Listed entries:
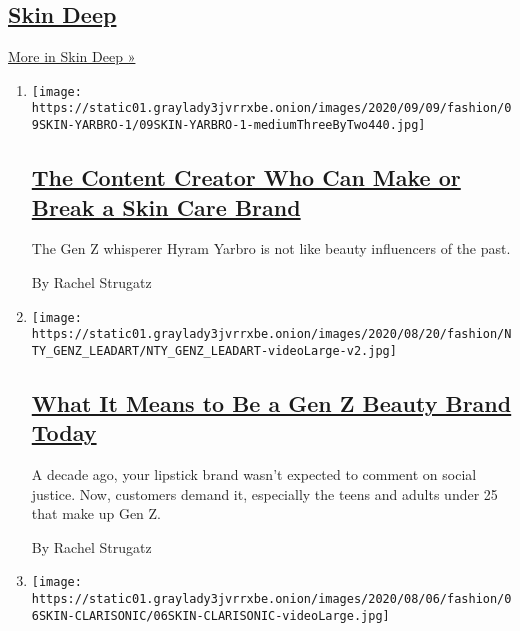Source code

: \hypertarget{skin-deep}{%
\subsection{\texorpdfstring{\href{/column/skin-deep}{Skin
Deep}}{Skin Deep}}\label{skin-deep}}

\href{/column/skin-deep}{More in Skin Deep »}

\begin{enumerate}
\def\labelenumi{\arabic{enumi}.}
\item
  \texttt{[image: https://static01.graylady3jvrrxbe.onion/images/2020/09/09/fashion/09SKIN-YARBRO-1/09SKIN-YARBRO-1-mediumThreeByTwo440.jpg]}

  \hypertarget{the-content-creator-who-can-make-or-break-a-skin-care-brand}{%
  \subsection{\texorpdfstring{\href{/2020/09/08/style/Gen-Z-the-content-creator-who-can-make-or-break-your-skin-care-brand.html}{The
  Content Creator Who Can Make or Break a Skin Care
  Brand}}{The Content Creator Who Can Make or Break a Skin Care Brand}}\label{the-content-creator-who-can-make-or-break-a-skin-care-brand}}

  The Gen Z whisperer Hyram Yarbro is not like beauty influencers of the
  past.

  By Rachel Strugatz
\item
  \texttt{[image: https://static01.graylady3jvrrxbe.onion/images/2020/08/20/fashion/NTY\_GENZ\_LEADART/NTY\_GENZ\_LEADART-videoLarge-v2.jpg]}

  \hypertarget{what-it-means-to-be-a-gen-z-beauty-brand-today}{%
  \subsection{\texorpdfstring{\href{/2020/08/18/style/what-it-means-to-be-a-gen-z-beauty-brand-today.html}{What
  It Means to Be a Gen Z Beauty Brand
  Today}}{What It Means to Be a Gen Z Beauty Brand Today}}\label{what-it-means-to-be-a-gen-z-beauty-brand-today}}

  A decade ago, your lipstick brand wasn't expected to comment on social
  justice. Now, customers demand it, especially the teens and adults
  under 25 that make up Gen Z.

  By Rachel Strugatz
\item
  \texttt{[image: https://static01.graylady3jvrrxbe.onion/images/2020/08/06/fashion/06SKIN-CLARISONIC/06SKIN-CLARISONIC-videoLarge.jpg]}


\end{enumerate}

Problem:
Retype every entry verbatim and exclude the pictures from the copy.

Task output:
Source code

: \hypertarget{skin-deep}{%
\subsection{\texorpdfstring{\href{/column/skin-deep}{Skin
Deep}}{Skin Deep}}\label{skin-deep}}

\href{/column/skin-deep}{More in Skin Deep »}

\begin{enumerate}
\def\labelenumi{\arabic{enumi}.}
\item
  \texttt{[image: https://static01.graylady3jvrrxbe.onion/images/2020/09/09/fashion/09SKIN-YARBRO-1/09SKIN-YARBRO-1-mediumThreeByTwo440.jpg]}

  \hypertarget{the-content-creator-who-can-make-or-break-a-skin-care-brand}{%
  \subsection{\texorpdfstring{\href{/2020/09/08/style/Gen-Z-the-content-creator-who-can-make-or-break-your-skin-care-brand.html}{The
  Content Creator Who Can Make or Break a Skin Care
  Brand}}{The Content Creator Who Can Make or Break a Skin Care Brand}}\label{the-content-creator-who-can-make-or-break-a-skin-care-brand}}

  The Gen Z whisperer Hyram Yarbro is not like beauty influencers of the
  past.

  By Rachel Strugatz
\item
  \texttt{[image: https://static01.graylady3jvrrxbe.onion/images/2020/08/20/fashion/NTY\_GENZ\_LEADART/NTY\_GENZ\_LEADART-videoLarge-v2.jpg]}

  \hypertarget{what-it-means-to-be-a-gen-z-beauty-brand-today}{%
  \subsection{\texorpdfstring{\href{/2020/08/18/style/what-it-means-to-be-a-gen-z-beauty-brand-today.html}{What
  It Means to Be a Gen Z Beauty Brand
  Today}}{What It Means to Be a Gen Z Beauty Brand Today}}\label{what-it-means-to-be-a-gen-z-beauty-brand-today}}

  A decade ago, your lipstick brand wasn't expected to comment on social
  justice. Now, customers demand it, especially the teens and adults
  under 25 that make up Gen Z.

  By Rachel Strugatz
\item
  \texttt{[image: https://static01.graylady3jvrrxbe.onion/images/2020/08/06/fashion/06SKIN-CLARISONIC/06SKIN-CLARISONIC-videoLarge.jpg]}


\end{enumerate}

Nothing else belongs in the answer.